- What you are asked to do
Quote exactly, and only, the lines from the one with "4. 第四次挥手：Clien" through the end of the listing.
----------------------------------------
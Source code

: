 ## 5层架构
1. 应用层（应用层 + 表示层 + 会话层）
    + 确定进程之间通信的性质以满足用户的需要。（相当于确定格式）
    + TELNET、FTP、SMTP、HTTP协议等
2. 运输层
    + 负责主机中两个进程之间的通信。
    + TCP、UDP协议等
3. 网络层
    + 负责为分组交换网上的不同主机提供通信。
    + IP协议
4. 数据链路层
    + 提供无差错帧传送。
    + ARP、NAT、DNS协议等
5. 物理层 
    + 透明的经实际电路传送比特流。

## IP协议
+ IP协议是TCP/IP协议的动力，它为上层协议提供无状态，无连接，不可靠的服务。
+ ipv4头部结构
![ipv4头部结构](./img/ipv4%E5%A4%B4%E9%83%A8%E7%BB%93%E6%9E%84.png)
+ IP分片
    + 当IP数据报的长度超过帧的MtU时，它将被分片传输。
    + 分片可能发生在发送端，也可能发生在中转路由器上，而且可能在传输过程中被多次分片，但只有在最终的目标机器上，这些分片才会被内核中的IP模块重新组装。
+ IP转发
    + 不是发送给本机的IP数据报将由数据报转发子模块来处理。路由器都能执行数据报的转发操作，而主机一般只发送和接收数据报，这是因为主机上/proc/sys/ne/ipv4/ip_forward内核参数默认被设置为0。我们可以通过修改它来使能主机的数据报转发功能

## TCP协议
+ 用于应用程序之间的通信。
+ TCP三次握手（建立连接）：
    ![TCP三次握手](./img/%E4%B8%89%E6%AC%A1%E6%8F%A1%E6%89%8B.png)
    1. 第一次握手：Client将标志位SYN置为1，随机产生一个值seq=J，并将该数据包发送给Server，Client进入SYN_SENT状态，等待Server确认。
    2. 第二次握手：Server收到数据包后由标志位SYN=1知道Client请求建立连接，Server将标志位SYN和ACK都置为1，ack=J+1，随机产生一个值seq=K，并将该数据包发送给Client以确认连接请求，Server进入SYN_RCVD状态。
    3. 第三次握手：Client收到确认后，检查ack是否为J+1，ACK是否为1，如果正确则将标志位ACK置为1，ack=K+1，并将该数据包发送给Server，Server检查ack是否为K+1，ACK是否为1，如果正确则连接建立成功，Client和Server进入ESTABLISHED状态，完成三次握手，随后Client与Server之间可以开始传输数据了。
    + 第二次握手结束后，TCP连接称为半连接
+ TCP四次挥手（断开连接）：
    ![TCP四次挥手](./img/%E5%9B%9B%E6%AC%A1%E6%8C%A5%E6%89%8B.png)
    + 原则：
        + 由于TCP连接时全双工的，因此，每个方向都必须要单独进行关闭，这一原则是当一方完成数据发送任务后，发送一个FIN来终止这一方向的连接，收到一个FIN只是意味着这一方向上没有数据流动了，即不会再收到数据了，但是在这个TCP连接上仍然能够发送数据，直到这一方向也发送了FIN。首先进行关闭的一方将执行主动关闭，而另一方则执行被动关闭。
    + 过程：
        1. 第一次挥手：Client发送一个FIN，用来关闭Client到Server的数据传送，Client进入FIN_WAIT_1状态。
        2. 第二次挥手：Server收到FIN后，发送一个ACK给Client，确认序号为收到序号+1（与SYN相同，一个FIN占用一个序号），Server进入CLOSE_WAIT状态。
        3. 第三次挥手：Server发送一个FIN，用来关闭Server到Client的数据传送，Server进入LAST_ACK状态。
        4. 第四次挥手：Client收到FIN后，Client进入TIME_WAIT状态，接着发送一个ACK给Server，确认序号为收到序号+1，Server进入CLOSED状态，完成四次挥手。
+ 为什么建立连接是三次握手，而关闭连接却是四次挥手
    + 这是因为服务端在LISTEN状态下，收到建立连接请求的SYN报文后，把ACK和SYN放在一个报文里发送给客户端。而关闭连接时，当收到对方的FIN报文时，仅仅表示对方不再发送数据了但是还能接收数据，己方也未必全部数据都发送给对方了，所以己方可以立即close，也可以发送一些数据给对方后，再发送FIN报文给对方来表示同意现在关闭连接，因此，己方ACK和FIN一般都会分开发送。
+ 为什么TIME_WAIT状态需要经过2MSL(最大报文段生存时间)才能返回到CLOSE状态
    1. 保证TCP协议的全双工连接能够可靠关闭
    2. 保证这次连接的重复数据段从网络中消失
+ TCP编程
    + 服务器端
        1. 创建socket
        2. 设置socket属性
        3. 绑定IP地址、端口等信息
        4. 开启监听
----------------------------------------
- Answer to this problem
        4. 第四次挥手：Client收到FIN后，Client进入TIME_WAIT状态，接着发送一个ACK给Server，确认序号为收到序号+1，Server进入CLOSED状态，完成四次挥手。
+ 为什么建立连接是三次握手，而关闭连接却是四次挥手
    + 这是因为服务端在LISTEN状态下，收到建立连接请求的SYN报文后，把ACK和SYN放在一个报文里发送给客户端。而关闭连接时，当收到对方的FIN报文时，仅仅表示对方不再发送数据了但是还能接收数据，己方也未必全部数据都发送给对方了，所以己方可以立即close，也可以发送一些数据给对方后，再发送FIN报文给对方来表示同意现在关闭连接，因此，己方ACK和FIN一般都会分开发送。
+ 为什么TIME_WAIT状态需要经过2MSL(最大报文段生存时间)才能返回到CLOSE状态
    1. 保证TCP协议的全双工连接能够可靠关闭
    2. 保证这次连接的重复数据段从网络中消失
+ TCP编程
    + 服务器端
        1. 创建socket
        2. 设置socket属性
        3. 绑定IP地址、端口等信息
        4. 开启监听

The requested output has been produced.